The entries that follow include a run beginning at the line with "- **Documentation**: Check" and ending at the line with "during active development"; restate that run word for word and leave the rest out.

** Opening Data shown block **

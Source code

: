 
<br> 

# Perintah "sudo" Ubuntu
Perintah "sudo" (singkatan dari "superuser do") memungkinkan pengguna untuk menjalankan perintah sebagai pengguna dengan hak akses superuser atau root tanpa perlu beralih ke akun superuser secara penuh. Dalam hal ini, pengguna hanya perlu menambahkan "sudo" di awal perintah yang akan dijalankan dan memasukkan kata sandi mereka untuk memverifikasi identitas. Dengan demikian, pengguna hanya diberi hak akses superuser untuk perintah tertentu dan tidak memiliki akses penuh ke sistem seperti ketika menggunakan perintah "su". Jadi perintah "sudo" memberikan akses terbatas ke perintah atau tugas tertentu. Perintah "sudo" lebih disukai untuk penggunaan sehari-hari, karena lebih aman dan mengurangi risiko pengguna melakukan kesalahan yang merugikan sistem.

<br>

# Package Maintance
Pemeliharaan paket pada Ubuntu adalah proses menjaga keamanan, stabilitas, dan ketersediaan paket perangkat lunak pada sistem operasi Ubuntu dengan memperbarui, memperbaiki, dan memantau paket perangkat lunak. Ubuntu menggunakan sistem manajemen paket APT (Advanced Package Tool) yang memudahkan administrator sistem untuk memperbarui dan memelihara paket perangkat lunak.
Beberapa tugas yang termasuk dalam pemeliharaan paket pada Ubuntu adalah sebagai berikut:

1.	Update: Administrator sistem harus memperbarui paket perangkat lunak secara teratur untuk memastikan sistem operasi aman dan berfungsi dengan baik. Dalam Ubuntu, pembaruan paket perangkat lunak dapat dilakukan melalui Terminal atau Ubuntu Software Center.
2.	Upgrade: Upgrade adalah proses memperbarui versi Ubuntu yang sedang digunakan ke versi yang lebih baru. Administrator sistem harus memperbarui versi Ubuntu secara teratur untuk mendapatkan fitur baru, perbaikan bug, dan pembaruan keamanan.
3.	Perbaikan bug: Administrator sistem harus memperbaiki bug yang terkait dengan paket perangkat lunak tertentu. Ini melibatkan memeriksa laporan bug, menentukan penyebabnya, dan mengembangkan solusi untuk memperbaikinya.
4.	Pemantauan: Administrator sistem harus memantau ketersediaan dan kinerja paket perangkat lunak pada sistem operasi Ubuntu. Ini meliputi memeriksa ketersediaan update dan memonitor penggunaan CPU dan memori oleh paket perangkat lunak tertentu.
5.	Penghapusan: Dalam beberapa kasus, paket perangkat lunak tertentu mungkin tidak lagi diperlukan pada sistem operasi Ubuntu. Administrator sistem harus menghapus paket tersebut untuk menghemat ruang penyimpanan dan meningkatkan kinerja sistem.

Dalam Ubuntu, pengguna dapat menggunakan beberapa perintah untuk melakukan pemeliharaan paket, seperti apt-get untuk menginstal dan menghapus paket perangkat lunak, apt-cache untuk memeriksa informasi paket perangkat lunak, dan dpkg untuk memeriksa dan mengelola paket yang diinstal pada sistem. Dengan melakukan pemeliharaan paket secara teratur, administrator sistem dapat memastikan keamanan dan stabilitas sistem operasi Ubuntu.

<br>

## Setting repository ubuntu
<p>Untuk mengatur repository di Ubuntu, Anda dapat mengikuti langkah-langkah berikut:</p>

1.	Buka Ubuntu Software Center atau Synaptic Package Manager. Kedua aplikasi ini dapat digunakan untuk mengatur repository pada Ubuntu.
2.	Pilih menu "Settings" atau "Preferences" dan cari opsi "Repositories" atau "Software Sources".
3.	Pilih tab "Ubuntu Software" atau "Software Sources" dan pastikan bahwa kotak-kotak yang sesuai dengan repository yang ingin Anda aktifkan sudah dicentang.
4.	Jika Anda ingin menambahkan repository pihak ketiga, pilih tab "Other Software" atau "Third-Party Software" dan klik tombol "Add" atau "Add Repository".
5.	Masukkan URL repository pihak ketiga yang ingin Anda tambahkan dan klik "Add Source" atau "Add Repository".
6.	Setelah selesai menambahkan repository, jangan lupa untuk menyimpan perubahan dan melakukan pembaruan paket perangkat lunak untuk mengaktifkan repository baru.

** Closing Data shown block **
** Opening Data shown block **

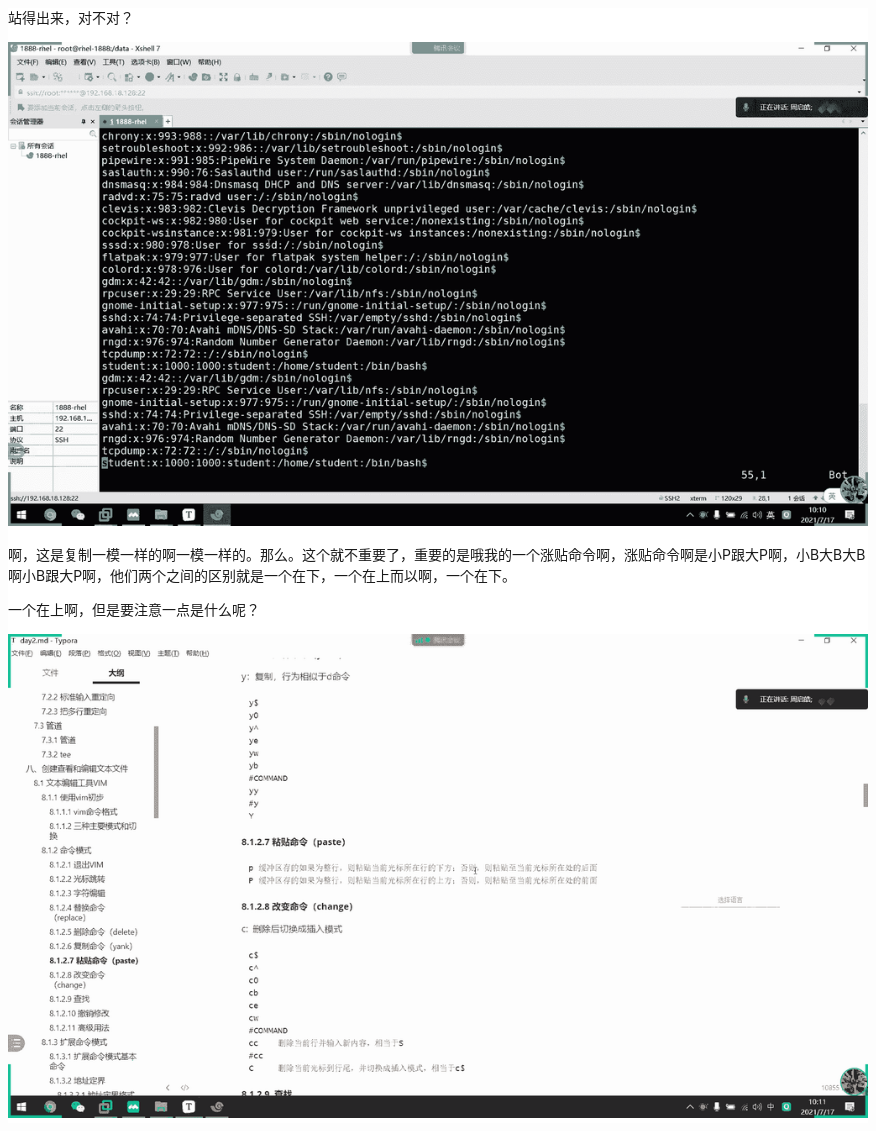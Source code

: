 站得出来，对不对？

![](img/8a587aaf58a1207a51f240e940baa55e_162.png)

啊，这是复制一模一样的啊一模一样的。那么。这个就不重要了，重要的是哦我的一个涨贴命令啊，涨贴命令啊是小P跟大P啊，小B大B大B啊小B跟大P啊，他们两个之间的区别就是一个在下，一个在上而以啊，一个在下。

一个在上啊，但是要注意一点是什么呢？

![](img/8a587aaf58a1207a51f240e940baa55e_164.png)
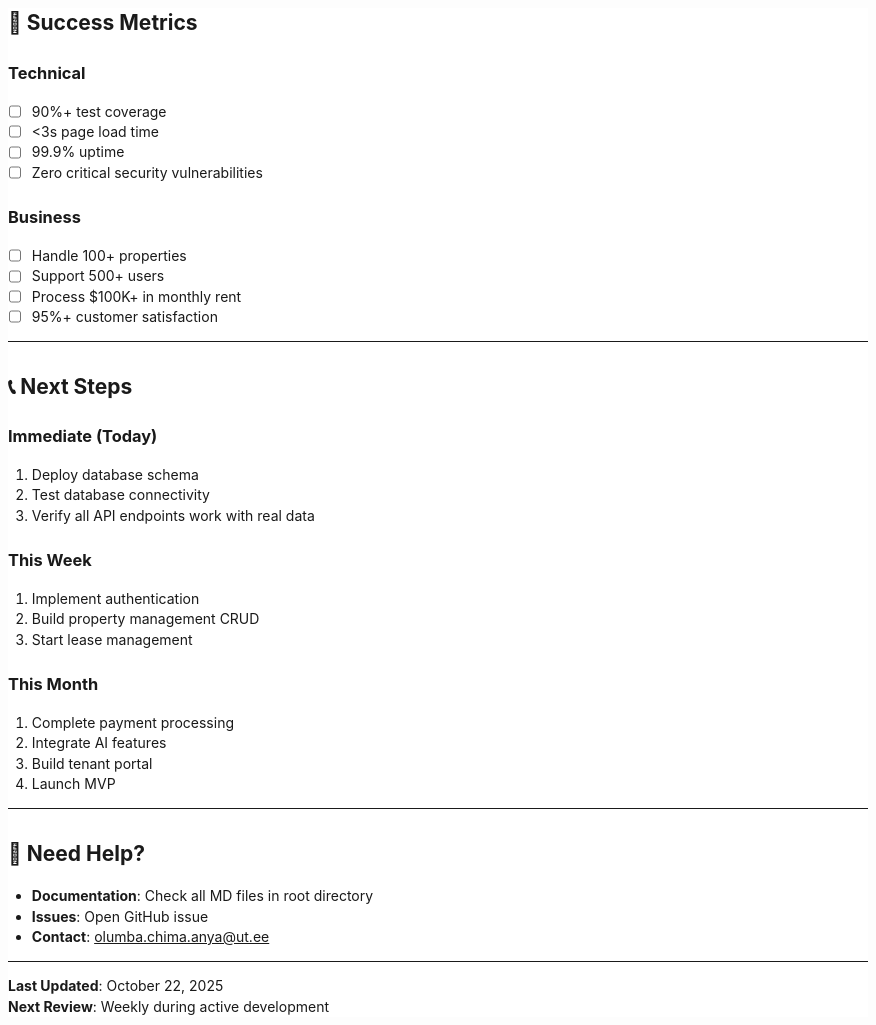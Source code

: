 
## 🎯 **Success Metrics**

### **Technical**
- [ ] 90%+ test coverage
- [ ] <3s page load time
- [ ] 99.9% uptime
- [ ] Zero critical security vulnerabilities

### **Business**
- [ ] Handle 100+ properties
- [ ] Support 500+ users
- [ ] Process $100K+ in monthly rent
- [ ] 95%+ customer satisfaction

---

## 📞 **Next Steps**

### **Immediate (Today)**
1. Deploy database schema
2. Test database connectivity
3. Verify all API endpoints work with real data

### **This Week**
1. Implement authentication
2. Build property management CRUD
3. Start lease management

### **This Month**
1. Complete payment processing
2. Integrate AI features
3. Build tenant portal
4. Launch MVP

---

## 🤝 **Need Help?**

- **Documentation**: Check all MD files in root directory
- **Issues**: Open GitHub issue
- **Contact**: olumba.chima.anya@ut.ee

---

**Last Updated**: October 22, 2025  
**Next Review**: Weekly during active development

** Closing Data shown block **

• **Expected output**
- **Documentation**: Check all MD files in root directory
- **Issues**: Open GitHub issue
- **Contact**: olumba.chima.anya@ut.ee

---

**Last Updated**: October 22, 2025  
**Next Review**: Weekly during active development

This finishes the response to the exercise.